* **EXERCISE DESCRIPTION**
Could you please transcribe the data exactly, without the pictures?

* **Document images with source code**
########

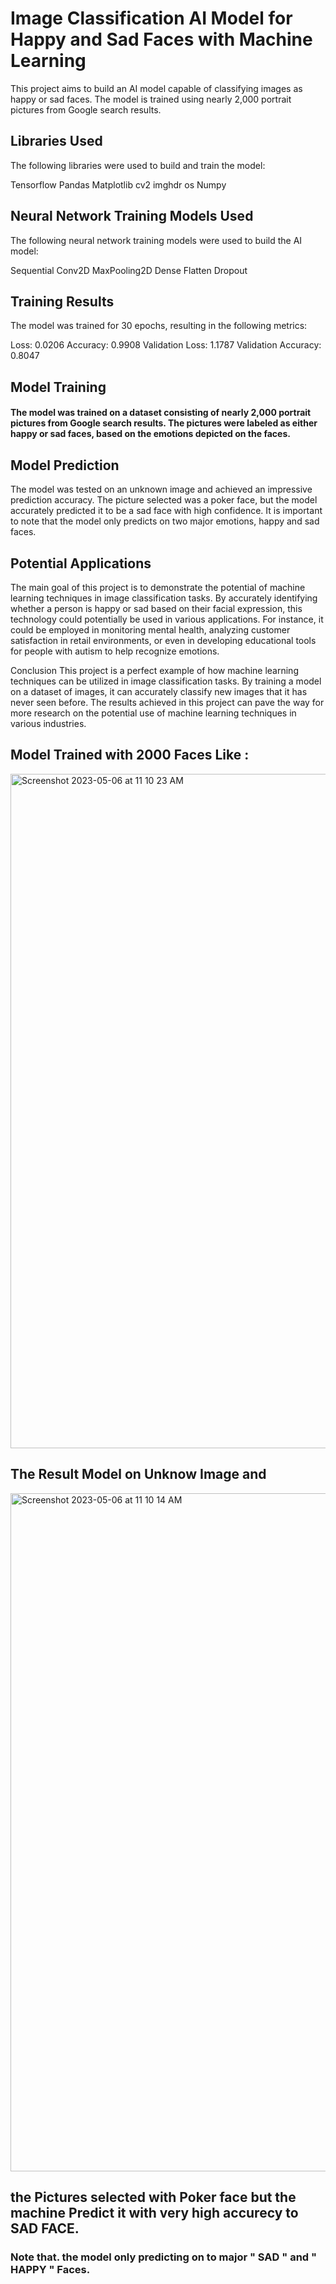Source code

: # Image Classification AI Model for Happy and Sad Faces with Machine Learning
This project aims to build an AI model capable of classifying images as happy or sad faces. The model is trained using nearly 2,000 portrait pictures from Google search results.

## Libraries Used
The following libraries were used to build and train the model:

Tensorflow
Pandas
Matplotlib
cv2
imghdr
os
Numpy

## Neural Network Training Models Used
The following neural network training models were used to build the AI model:

Sequential
Conv2D
MaxPooling2D
Dense
Flatten
Dropout
## Training Results
The model was trained for 30 epochs, resulting in the following metrics:

Loss: 0.0206
Accuracy: 0.9908
Validation Loss: 1.1787
Validation Accuracy: 0.8047
## Model Training
#### The model was trained on a dataset consisting of nearly 2,000 portrait pictures from Google search results. The pictures were labeled as either happy or sad faces, based on the emotions depicted on the faces.

## Model Prediction
The model was tested on an unknown image and achieved an impressive prediction accuracy. The picture selected was a poker face, but the model accurately predicted it to be a sad face with high confidence. It is important to note that the model only predicts on two major emotions, happy and sad faces.

## Potential Applications
The main goal of this project is to demonstrate the potential of machine learning techniques in image classification tasks. By accurately identifying whether a person is happy or sad based on their facial expression, this technology could potentially be used in various applications. For instance, it could be employed in monitoring mental health, analyzing customer satisfaction in retail environments, or even in developing educational tools for people with autism to help recognize emotions.

Conclusion
This project is a perfect example of how machine learning techniques can be utilized in image classification tasks. By training a model on a dataset of images, it can accurately classify new images that it has never seen before. The results achieved in this project can pave the way for more research on the potential use of machine learning techniques in various industries.


## Model Trained with 2000 Faces Like :
<img width="1079" alt="Screenshot 2023-05-06 at 11 10 23 AM" src="https://user-images.githubusercontent.com/32798129/236609149-068f2722-2225-45e4-ada9-ca6583dbd297.png">

## The Result Model on Unknow Image and 

<img width="1085" alt="Screenshot 2023-05-06 at 11 10 14 AM" src="https://user-images.githubusercontent.com/32798129/236609191-e0e58677-ac54-4c35-b148-fed6f42b304b.png">

## the Pictures selected with Poker face but the machine Predict it with very high accurecy to SAD FACE. 
### Note that. the model only predicting on to major  " SAD " and " HAPPY " Faces.
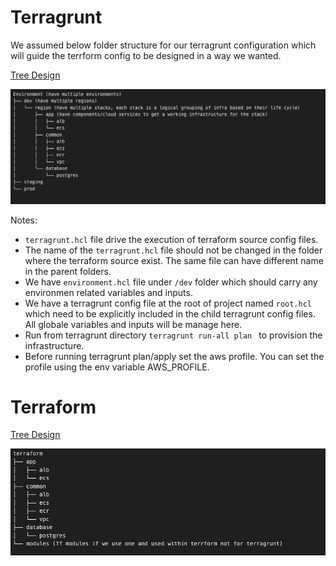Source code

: 
# Terragrunt

We assumed below folder structure for our terragrunt configuration which will guide the terrform config to be designed in a way we wanted.

[Tree Design](https://tree.nathanfriend.io/?s=(%27optKs!(%27fancy!true~fullPath3~trailFSlash3~rootDot3)~H(%27H%27E6-e6s%7D0dev-regKs%7DA*%20regK-7s%2C%20each%207JsGlogical%20groupF%20of9%20based%208Cheir%20lif2cycle%7D.Bpp5comp8ents%2Fcloud%20servicesCo%20getGworkF9structur2forCh27%7D***4%20comm84*ecrLvpc.%20databaseLpostgres0stagF0prod%27)~versK!%271%27)*I%20-5multipl2.A**0AI2e%203!false4LalbLecs.5%20%7Bhav26nvir8ment7stack8on9JnfraA%5CnGaC%20tFingGB%20Hsource!I%20%20J%20iKi8L.*%01LKJIHGFCBA987654320.-*)

![Terragrunt Folder Structure](./terragrunt-tree-design.png)

Notes:
   - `terragrunt.hcl` file drive the execution of terraform source config files. 
   - The name of the `terragrunt.hcl` file should not be changed in the folder where the terraform source exist. The same file can have different name in the parent folders. 
   - We have `environment.hcl` file under `/dev` folder which should carry any environmen related variables and inputs.
   - We have a terragrunt config file at the root of project named `root.hcl` which need to be explicitly included in the child terragrunt config files. All globale variables and inputs will be manage here.
   - Run from terragrunt directory `terragrunt run-all plan ` to provision the infrastructure.
   - Before running terragrunt plan/apply set the aws profile. You can set the profile using the env variable AWS_PROFILE.

# Terraform

[Tree Design](https://tree.nathanfriend.io/?s=(%27options!(%27fancy!true~fullPath.~trailingSlash.~rootDot.)~6(%276%274aform*app2*common2-ecr-vpc*storage-postgres*0%7BTf%200if%20w3us3on3and%20used%20within5form%20not%20for5agrunt%7D7%27)~version!%271%27)*7%20%20-*%20.!false0modules%202-alb-ecs3e5terr5%2046source!7%5Cn%017654320.-*)

![Terraform Folder Structure](./terrform-tree-design.png)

########

* **RESULT FOR THIS TASK**
Source code

: # Image Classification AI Model for Happy and Sad Faces with Machine Learning
This project aims to build an AI model capable of classifying images as happy or sad faces. The model is trained using nearly 2,000 portrait pictures from Google search results.

## Libraries Used
The following libraries were used to build and train the model:

Tensorflow
Pandas
Matplotlib
cv2
imghdr
os
Numpy

## Neural Network Training Models Used
The following neural network training models were used to build the AI model:

Sequential
Conv2D
MaxPooling2D
Dense
Flatten
Dropout
## Training Results
The model was trained for 30 epochs, resulting in the following metrics:

Loss: 0.0206
Accuracy: 0.9908
Validation Loss: 1.1787
Validation Accuracy: 0.8047
## Model Training
#### The model was trained on a dataset consisting of nearly 2,000 portrait pictures from Google search results. The pictures were labeled as either happy or sad faces, based on the emotions depicted on the faces.

## Model Prediction
The model was tested on an unknown image and achieved an impressive prediction accuracy. The picture selected was a poker face, but the model accurately predicted it to be a sad face with high confidence. It is important to note that the model only predicts on two major emotions, happy and sad faces.

## Potential Applications
The main goal of this project is to demonstrate the potential of machine learning techniques in image classification tasks. By accurately identifying whether a person is happy or sad based on their facial expression, this technology could potentially be used in various applications. For instance, it could be employed in monitoring mental health, analyzing customer satisfaction in retail environments, or even in developing educational tools for people with autism to help recognize emotions.

Conclusion
This project is a perfect example of how machine learning techniques can be utilized in image classification tasks. By training a model on a dataset of images, it can accurately classify new images that it has never seen before. The results achieved in this project can pave the way for more research on the potential use of machine learning techniques in various industries.


## Model Trained with 2000 Faces Like :
<img width="1079" alt="Screenshot 2023-05-06 at 11 10 23 AM" src="https://user-images.githubusercontent.com/32798129/236609149-068f2722-2225-45e4-ada9-ca6583dbd297.png">

## The Result Model on Unknow Image and 

<img width="1085" alt="Screenshot 2023-05-06 at 11 10 14 AM" src="https://user-images.githubusercontent.com/32798129/236609191-e0e58677-ac54-4c35-b148-fed6f42b304b.png">

## the Pictures selected with Poker face but the machine Predict it with very high accurecy to SAD FACE. 
### Note that. the model only predicting on to major  " SAD " and " HAPPY " Faces.
Source code

: 
# Terragrunt

We assumed below folder structure for our terragrunt configuration which will guide the terrform config to be designed in a way we wanted.

[Tree Design](https://tree.nathanfriend.io/?s=(%27optKs!(%27fancy!true~fullPath3~trailFSlash3~rootDot3)~H(%27H%27E6-e6s%7D0dev-regKs%7DA*%20regK-7s%2C%20each%207JsGlogical%20groupF%20of9%20based%208Cheir%20lif2cycle%7D.Bpp5comp8ents%2Fcloud%20servicesCo%20getGworkF9structur2forCh27%7D***4%20comm84*ecrLvpc.%20databaseLpostgres0stagF0prod%27)~versK!%271%27)*I%20-5multipl2.A**0AI2e%203!false4LalbLecs.5%20%7Bhav26nvir8ment7stack8on9JnfraA%5CnGaC%20tFingGB%20Hsource!I%20%20J%20iKi8L.*%01LKJIHGFCBA987654320.-*)

![Terragrunt Folder Structure](./terragrunt-tree-design.png)

Notes:
   - `terragrunt.hcl` file drive the execution of terraform source config files. 
   - The name of the `terragrunt.hcl` file should not be changed in the folder where the terraform source exist. The same file can have different name in the parent folders. 
   - We have `environment.hcl` file under `/dev` folder which should carry any environmen related variables and inputs.
   - We have a terragrunt config file at the root of project named `root.hcl` which need to be explicitly included in the child terragrunt config files. All globale variables and inputs will be manage here.
   - Run from terragrunt directory `terragrunt run-all plan ` to provision the infrastructure.
   - Before running terragrunt plan/apply set the aws profile. You can set the profile using the env variable AWS_PROFILE.

# Terraform

[Tree Design](https://tree.nathanfriend.io/?s=(%27options!(%27fancy!true~fullPath.~trailingSlash.~rootDot.)~6(%276%274aform*app2*common2-ecr-vpc*storage-postgres*0%7BTf%200if%20w3us3on3and%20used%20within5form%20not%20for5agrunt%7D7%27)~version!%271%27)*7%20%20-*%20.!false0modules%202-alb-ecs3e5terr5%2046source!7%5Cn%017654320.-*)

![Terraform Folder Structure](./terrform-tree-design.png)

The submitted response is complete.